EXERCISE PROMPT =>
Give back, character for character, the line that includes "- Use filter" and all lines beneath it in the data.
════════════════════
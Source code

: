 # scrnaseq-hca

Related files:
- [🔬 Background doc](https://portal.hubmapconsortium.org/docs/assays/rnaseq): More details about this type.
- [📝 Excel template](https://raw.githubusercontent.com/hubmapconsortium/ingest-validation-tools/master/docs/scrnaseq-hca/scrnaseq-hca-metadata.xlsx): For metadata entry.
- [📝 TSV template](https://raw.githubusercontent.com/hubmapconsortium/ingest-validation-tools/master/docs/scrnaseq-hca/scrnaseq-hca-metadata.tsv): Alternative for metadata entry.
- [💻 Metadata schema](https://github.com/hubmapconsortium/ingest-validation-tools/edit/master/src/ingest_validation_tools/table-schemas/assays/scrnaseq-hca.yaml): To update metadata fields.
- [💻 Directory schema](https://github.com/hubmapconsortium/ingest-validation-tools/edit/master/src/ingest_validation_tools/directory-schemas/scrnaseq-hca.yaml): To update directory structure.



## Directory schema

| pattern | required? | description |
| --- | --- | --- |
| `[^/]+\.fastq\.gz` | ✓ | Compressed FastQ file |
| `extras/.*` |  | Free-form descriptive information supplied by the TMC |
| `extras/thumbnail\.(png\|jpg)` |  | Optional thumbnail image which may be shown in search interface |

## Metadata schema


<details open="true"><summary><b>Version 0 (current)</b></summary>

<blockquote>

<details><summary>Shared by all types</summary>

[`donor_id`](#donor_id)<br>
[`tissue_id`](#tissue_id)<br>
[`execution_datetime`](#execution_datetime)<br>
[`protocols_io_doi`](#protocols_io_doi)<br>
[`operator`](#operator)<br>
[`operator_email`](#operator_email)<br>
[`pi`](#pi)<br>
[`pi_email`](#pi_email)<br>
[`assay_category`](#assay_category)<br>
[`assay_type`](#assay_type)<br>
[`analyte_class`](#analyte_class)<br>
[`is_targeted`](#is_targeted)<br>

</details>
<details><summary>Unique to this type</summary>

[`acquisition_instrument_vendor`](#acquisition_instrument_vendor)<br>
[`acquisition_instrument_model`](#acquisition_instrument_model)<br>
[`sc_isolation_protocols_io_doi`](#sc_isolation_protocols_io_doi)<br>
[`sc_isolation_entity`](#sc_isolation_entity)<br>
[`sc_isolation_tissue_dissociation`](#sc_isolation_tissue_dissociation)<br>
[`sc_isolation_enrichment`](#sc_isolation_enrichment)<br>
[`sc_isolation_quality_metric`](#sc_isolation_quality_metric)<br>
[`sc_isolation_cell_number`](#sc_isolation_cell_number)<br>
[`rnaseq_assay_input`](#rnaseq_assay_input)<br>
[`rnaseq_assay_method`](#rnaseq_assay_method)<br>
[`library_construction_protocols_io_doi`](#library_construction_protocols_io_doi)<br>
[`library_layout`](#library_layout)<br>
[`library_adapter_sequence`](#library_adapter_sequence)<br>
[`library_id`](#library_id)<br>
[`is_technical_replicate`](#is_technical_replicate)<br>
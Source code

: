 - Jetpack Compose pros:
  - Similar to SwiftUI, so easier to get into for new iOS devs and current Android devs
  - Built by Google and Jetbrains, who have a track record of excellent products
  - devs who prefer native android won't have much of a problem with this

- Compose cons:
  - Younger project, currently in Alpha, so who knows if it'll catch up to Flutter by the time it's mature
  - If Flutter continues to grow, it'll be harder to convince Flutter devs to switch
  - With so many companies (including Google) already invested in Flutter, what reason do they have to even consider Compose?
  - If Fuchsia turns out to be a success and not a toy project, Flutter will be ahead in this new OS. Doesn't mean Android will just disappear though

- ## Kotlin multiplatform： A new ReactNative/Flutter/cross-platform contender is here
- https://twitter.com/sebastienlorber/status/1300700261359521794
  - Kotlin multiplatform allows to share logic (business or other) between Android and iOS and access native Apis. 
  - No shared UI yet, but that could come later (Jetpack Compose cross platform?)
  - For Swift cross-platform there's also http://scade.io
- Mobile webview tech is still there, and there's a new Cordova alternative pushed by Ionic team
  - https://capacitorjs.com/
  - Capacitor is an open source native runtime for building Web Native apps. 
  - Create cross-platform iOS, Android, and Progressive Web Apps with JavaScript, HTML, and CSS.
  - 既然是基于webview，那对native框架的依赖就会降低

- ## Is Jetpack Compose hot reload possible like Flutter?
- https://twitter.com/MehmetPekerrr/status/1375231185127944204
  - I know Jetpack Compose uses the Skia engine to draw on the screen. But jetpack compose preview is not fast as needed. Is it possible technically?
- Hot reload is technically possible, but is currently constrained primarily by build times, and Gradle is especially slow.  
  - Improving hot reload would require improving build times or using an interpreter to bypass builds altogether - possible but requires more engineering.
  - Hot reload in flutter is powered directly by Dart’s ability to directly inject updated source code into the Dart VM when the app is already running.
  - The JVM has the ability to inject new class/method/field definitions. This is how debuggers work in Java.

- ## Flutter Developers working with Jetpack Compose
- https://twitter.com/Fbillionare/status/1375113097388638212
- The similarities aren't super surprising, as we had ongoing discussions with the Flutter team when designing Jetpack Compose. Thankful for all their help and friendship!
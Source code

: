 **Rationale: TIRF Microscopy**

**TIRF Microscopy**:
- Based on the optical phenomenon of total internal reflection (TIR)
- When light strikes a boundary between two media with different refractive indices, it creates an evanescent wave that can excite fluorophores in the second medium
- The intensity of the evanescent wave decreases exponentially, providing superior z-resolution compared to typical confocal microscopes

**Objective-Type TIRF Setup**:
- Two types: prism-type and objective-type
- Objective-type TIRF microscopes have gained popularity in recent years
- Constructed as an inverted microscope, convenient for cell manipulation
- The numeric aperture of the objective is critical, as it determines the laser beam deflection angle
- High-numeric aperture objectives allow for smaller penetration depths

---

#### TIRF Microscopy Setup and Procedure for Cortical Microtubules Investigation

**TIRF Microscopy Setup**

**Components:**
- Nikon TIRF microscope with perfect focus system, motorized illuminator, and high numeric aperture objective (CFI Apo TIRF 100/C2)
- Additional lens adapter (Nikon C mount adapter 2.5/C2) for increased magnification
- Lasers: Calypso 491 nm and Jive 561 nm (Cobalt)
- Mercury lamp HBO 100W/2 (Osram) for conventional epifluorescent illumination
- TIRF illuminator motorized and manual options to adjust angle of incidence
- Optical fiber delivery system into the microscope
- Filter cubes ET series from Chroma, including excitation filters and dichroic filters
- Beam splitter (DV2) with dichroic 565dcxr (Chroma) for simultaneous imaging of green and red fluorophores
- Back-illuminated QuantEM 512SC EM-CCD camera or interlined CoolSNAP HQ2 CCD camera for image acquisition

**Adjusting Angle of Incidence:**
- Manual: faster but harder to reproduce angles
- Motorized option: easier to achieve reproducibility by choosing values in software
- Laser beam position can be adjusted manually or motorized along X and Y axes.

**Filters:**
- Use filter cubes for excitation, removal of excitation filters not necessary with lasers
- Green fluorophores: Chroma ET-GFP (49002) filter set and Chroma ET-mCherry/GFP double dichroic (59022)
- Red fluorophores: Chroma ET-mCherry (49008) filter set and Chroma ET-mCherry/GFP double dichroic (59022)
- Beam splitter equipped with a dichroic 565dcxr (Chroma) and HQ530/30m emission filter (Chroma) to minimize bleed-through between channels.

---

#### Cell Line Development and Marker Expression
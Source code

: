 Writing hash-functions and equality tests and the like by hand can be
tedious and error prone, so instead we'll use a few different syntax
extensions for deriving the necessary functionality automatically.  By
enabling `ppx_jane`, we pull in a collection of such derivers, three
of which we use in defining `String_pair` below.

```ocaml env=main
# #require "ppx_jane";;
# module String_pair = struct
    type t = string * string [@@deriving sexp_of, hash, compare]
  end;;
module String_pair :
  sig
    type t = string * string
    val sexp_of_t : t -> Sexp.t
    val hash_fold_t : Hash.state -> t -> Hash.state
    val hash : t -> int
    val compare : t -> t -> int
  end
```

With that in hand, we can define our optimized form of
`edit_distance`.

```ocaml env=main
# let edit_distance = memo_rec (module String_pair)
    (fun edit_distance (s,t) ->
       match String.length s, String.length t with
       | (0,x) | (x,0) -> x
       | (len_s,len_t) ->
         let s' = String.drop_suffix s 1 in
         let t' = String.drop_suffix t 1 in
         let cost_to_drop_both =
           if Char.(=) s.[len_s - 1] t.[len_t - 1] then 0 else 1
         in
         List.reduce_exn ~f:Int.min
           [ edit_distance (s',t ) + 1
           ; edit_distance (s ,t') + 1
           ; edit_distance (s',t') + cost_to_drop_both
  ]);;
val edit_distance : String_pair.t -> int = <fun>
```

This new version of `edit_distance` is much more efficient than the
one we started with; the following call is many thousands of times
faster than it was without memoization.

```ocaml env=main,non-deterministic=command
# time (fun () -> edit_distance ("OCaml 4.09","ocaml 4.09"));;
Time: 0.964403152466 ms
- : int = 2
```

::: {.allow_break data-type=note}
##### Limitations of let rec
════════════════════
RESULT =>
- Use filter cubes for excitation, removal of excitation filters not necessary with lasers
- Green fluorophores: Chroma ET-GFP (49002) filter set and Chroma ET-mCherry/GFP double dichroic (59022)
- Red fluorophores: Chroma ET-mCherry (49008) filter set and Chroma ET-mCherry/GFP double dichroic (59022)
- Beam splitter equipped with a dichroic 565dcxr (Chroma) and HQ530/30m emission filter (Chroma) to minimize bleed-through between channels.

---

#### Cell Line Development and Marker Expression
Source code

: Writing hash-functions and equality tests and the like by hand can be
tedious and error prone, so instead we'll use a few different syntax
extensions for deriving the necessary functionality automatically.  By
enabling `ppx_jane`, we pull in a collection of such derivers, three
of which we use in defining `String_pair` below.

```ocaml env=main
# #require "ppx_jane";;
# module String_pair = struct
    type t = string * string [@@deriving sexp_of, hash, compare]
  end;;
module String_pair :
  sig
    type t = string * string
    val sexp_of_t : t -> Sexp.t
    val hash_fold_t : Hash.state -> t -> Hash.state
    val hash : t -> int
    val compare : t -> t -> int
  end
```

With that in hand, we can define our optimized form of
`edit_distance`.

```ocaml env=main
# let edit_distance = memo_rec (module String_pair)
    (fun edit_distance (s,t) ->
       match String.length s, String.length t with
       | (0,x) | (x,0) -> x
       | (len_s,len_t) ->
         let s' = String.drop_suffix s 1 in
         let t' = String.drop_suffix t 1 in
         let cost_to_drop_both =
           if Char.(=) s.[len_s - 1] t.[len_t - 1] then 0 else 1
         in
         List.reduce_exn ~f:Int.min
           [ edit_distance (s',t ) + 1
           ; edit_distance (s ,t') + 1
           ; edit_distance (s',t') + cost_to_drop_both
  ]);;
val edit_distance : String_pair.t -> int = <fun>
```

This new version of `edit_distance` is much more efficient than the
one we started with; the following call is many thousands of times
faster than it was without memoization.

```ocaml env=main,non-deterministic=command
# time (fun () -> edit_distance ("OCaml 4.09","ocaml 4.09"));;
Time: 0.964403152466 ms
- : int = 2
```

::: {.allow_break data-type=note}
##### Limitations of let rec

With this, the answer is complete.